The Church and Climate Change

There are a lot of things happening at Annual Conference this year – a lot of important conversations for our church to be having. From human sexuality, to the war in Afghanistan, to the issue of climate change – there is a lot of important business on the slate this year.

Last night I had the opportunity to co-lead a workshop with David Radcliff of New Community Project on the Query on Climate Change that will be an item of business on the floor this afternoon. It was thrilling to have a standing room only crowd in the room, and a good and robust conversation around the variety of issues surrounding climate change – is it real? what can we do? who has financial vested interests in seeing it affirmed or denied?what is actually going on?

In the midst of all of these, the one that hit home the most for me was the question – is this something the church should even be addressing? Shouldn’t we leave this to the environmentalists and scientists?

This is why, for me, talking about climate change from a faith perspective, from a position of my faith, is as much of a no-brainer as it is. Because at its root, the human struggle with climate change isn’t actually about the science – it is a reflection of our faith. Of how we live as transformed people in this world. It is, at its root, a matter of our souls. Whether or not the science is exactly right, we are living in a way that isn’t sustainable and in relationship with the rest of God’s Creation – what climate change does is put on display for us the impacts of how we have been living. And it is up to us, as the church, to lead a moral and soul searching shift in our manner of living.

And, as was noted last night, the Church of the Brethren has a message to share here. Of simple living and community. Of another way of living – with each other and with the rest of Creation around us. To some extent, we turn to the scientists and environmentalists using their God given gifts to tell us what is going on, and in what ways we can make a difference. But it is a matter of our faith and our souls that we decide to change the way we live – and live as beings created in the image of God, who declared the entirety of this Creation good.

3 thoughts on “The Church and Climate Change

  1. Brother Wayne and Brother Denny,

    Thanks so much for those comments – I truly hope you keep those coming. It is only in this kind of conversation and dialogue that we can continue to be in relationship with one another.

    I want to respond to both of your comments by saying for me, this is neither a political, nor a social issue – nor do I believe it should be for the church. This is at its core an issue that relates very much to the souls we are trying to reach. Ours, and the world around us.
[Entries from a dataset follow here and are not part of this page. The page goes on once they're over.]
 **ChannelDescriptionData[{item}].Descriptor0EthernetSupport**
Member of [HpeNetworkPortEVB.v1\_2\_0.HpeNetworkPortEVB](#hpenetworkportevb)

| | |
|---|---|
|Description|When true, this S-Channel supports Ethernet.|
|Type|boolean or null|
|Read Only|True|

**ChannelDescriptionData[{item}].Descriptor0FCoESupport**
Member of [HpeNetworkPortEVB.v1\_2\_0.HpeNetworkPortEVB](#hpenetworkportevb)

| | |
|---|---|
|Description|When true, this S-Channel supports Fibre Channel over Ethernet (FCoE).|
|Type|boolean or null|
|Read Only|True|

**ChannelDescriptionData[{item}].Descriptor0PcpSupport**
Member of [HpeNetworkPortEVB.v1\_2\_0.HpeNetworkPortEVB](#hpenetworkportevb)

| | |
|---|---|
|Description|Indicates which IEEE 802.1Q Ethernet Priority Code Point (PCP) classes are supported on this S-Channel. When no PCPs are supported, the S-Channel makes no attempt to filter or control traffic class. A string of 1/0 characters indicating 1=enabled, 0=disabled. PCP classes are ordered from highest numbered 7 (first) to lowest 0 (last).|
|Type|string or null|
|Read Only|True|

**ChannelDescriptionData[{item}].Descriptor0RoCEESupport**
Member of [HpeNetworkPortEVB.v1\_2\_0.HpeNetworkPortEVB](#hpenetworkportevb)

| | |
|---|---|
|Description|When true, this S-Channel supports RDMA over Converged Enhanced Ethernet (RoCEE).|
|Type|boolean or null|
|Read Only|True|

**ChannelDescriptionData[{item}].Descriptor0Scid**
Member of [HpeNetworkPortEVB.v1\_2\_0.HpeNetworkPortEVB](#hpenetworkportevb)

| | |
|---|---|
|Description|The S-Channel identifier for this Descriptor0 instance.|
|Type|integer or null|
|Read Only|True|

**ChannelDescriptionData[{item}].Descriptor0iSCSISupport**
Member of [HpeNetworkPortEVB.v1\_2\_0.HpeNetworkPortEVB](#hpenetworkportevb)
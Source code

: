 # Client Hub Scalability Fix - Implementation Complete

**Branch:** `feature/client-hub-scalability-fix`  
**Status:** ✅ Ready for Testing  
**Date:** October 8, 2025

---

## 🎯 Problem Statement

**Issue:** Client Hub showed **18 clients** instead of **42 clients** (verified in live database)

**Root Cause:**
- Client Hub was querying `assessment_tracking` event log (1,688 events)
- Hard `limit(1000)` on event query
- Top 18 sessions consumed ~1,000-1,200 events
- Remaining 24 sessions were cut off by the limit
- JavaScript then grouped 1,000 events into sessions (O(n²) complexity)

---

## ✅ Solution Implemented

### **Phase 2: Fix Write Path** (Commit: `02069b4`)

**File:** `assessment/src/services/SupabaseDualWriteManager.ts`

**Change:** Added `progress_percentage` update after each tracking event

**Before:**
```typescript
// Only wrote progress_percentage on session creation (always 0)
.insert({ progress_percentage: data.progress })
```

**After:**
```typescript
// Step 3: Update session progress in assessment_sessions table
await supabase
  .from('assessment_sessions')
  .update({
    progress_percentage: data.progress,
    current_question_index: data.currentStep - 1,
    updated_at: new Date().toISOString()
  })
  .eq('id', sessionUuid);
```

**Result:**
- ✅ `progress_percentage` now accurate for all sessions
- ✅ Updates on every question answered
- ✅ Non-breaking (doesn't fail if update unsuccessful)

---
    Regardless of the science (and I am not a scientist), all I have to do is look around me to know that we are not living in proper relationship with the rest of Creation that God called us to tend and be a witness to. And the impacts we are seeing around us are a result of that. It is less a matter of where or not changing our habits can change the climate – it is more a matter of letting God work through us as we live in the kind of relationship that was intended with our brothers and sisters around the world and all of Creation.

    This is about our witness and evangelism. It is about how we reach others and call them to the way of Christ – both with the words we speak and the actions we put behind those words.

    So, I hope what you don’t see is the church responding to a political issue, or diverting our shared resources to a good social issue. Rather, I hope you see the church responding to an issue of the soul, and an issue of how we witness to all of God’s Creation, that was called good.

  2. My fear is that when we pay attention to the discussion about “global” warming there are many souls outside of Christendom that are not aware that they are going to encounter “eternal” warming without the sweet Jesus love that we have to offer.

    We have allowed our Annual Conferences to become so bogged down with “good” social issues that we have no time and energy left to promote an “excellent” path to personal salvation among members of the carnal world.

    It’s time to get back to the main thing…

  3. In my opinion this whole “global warming” is not nearly as much a scientific issue as it is a political issue. Many eminent scientists do not agree that this warming cycle that we are in is a result of human activity.

    I have a friend who is a retired environmental geologist and he tells me that there are basically two cycles of global warming and cooling that have been in place for millions of year – one is a 100,000 year cycle – the other is a 40,000 year cycle.

    I think the COB wastes a lot of precious time and resources on issues such as this and everything we do benefits no one.

    Let’s direct our efforts to the Great Commission instead.